*WORK TASK*. Here are some records; copy every line that holds the word "label".

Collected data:
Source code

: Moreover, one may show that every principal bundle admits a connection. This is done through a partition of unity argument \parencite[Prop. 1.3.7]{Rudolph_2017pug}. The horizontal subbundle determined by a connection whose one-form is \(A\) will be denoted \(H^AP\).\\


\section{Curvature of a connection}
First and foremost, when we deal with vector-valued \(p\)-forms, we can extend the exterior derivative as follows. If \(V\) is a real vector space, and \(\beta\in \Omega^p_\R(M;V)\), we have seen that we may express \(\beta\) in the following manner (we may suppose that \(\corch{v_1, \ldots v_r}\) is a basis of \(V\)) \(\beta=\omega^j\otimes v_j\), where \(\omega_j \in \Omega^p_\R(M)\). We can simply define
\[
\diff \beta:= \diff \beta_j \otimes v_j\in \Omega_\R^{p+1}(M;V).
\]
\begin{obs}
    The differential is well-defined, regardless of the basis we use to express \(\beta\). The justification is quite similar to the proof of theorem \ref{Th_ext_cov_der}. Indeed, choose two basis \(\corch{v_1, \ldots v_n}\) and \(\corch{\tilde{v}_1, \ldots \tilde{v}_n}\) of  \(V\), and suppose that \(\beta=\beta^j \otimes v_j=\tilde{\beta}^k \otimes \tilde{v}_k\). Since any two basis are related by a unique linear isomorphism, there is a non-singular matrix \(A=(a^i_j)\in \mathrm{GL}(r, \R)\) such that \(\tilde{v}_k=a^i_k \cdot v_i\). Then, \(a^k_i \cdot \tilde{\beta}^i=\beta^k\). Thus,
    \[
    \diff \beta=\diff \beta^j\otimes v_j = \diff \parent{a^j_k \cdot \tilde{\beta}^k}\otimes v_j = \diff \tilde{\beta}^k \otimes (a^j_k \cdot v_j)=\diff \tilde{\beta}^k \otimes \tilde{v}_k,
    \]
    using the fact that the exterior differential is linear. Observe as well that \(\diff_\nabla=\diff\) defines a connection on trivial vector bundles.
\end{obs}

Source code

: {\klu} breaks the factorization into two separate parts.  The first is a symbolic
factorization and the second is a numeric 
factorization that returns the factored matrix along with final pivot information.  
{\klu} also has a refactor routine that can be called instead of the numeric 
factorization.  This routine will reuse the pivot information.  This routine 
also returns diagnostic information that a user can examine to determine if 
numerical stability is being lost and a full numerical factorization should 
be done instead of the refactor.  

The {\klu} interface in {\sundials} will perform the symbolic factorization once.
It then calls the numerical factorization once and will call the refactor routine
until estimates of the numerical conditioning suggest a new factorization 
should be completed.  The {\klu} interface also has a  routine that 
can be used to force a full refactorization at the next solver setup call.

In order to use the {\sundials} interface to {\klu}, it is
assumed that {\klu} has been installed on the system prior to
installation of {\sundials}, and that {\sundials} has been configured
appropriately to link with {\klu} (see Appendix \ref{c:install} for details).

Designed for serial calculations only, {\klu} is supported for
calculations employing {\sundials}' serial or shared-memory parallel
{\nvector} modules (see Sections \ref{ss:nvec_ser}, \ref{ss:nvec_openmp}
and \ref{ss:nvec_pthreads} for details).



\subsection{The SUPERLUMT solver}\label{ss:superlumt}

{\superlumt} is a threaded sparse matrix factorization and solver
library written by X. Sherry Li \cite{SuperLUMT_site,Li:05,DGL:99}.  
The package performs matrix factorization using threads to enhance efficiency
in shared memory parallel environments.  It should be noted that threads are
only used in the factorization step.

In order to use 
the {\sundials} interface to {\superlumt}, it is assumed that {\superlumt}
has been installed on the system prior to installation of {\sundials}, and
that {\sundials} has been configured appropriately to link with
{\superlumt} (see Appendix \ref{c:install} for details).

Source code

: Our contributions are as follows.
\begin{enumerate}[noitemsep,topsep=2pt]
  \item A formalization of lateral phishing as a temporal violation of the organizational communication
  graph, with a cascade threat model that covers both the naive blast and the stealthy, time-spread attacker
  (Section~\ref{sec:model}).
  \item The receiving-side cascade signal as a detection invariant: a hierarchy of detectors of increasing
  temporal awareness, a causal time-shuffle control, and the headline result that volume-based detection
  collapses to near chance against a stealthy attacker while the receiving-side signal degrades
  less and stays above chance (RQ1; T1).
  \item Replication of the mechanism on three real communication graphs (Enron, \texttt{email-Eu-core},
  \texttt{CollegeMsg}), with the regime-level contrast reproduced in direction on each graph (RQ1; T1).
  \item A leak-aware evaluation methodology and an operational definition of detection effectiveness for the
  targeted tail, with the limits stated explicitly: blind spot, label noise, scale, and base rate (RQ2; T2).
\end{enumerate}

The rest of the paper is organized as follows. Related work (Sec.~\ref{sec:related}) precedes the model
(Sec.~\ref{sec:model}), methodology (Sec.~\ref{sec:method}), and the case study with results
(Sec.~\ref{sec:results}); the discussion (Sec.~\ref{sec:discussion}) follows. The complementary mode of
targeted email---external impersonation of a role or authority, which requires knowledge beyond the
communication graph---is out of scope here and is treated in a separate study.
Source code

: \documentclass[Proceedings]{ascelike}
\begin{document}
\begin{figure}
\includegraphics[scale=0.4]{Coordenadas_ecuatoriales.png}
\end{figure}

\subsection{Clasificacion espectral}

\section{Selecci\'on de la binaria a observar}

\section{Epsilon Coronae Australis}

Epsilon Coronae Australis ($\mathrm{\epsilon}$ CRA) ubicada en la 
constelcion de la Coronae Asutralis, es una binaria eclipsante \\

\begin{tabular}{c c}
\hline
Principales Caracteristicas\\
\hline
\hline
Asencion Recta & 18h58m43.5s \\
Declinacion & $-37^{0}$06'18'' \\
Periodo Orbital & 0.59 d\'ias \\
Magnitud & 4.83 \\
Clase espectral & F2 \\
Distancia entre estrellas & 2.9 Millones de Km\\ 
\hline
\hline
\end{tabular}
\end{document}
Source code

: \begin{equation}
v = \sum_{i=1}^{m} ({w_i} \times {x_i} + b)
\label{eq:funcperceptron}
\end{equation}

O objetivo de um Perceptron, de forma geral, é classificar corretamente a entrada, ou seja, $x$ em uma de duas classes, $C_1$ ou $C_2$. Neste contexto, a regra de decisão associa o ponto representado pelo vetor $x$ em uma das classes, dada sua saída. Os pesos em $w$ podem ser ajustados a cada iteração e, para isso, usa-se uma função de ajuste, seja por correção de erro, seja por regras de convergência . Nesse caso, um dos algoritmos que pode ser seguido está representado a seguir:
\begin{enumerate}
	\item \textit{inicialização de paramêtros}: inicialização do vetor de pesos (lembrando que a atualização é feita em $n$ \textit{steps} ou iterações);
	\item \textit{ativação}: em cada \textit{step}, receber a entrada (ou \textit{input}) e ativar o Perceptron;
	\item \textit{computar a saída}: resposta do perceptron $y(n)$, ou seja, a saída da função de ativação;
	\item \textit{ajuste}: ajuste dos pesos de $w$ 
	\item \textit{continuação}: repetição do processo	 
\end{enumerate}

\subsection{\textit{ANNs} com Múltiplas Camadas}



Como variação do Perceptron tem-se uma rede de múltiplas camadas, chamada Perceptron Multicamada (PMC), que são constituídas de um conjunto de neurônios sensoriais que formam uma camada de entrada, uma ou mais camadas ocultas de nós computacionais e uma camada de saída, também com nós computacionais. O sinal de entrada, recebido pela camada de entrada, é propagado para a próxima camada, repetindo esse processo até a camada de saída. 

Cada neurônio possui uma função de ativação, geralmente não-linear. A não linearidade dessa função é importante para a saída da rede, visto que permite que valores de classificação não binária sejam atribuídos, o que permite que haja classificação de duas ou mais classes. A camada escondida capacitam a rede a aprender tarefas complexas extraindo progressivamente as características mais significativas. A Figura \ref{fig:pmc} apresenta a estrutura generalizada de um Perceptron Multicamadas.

*RESPONSE*.
\subsection{The SUPERLUMT solver}\label{ss:superlumt}
  targeted tail, with the limits stated explicitly: blind spot, label noise, scale, and base rate (RQ2; T2).
\label{eq:funcperceptron}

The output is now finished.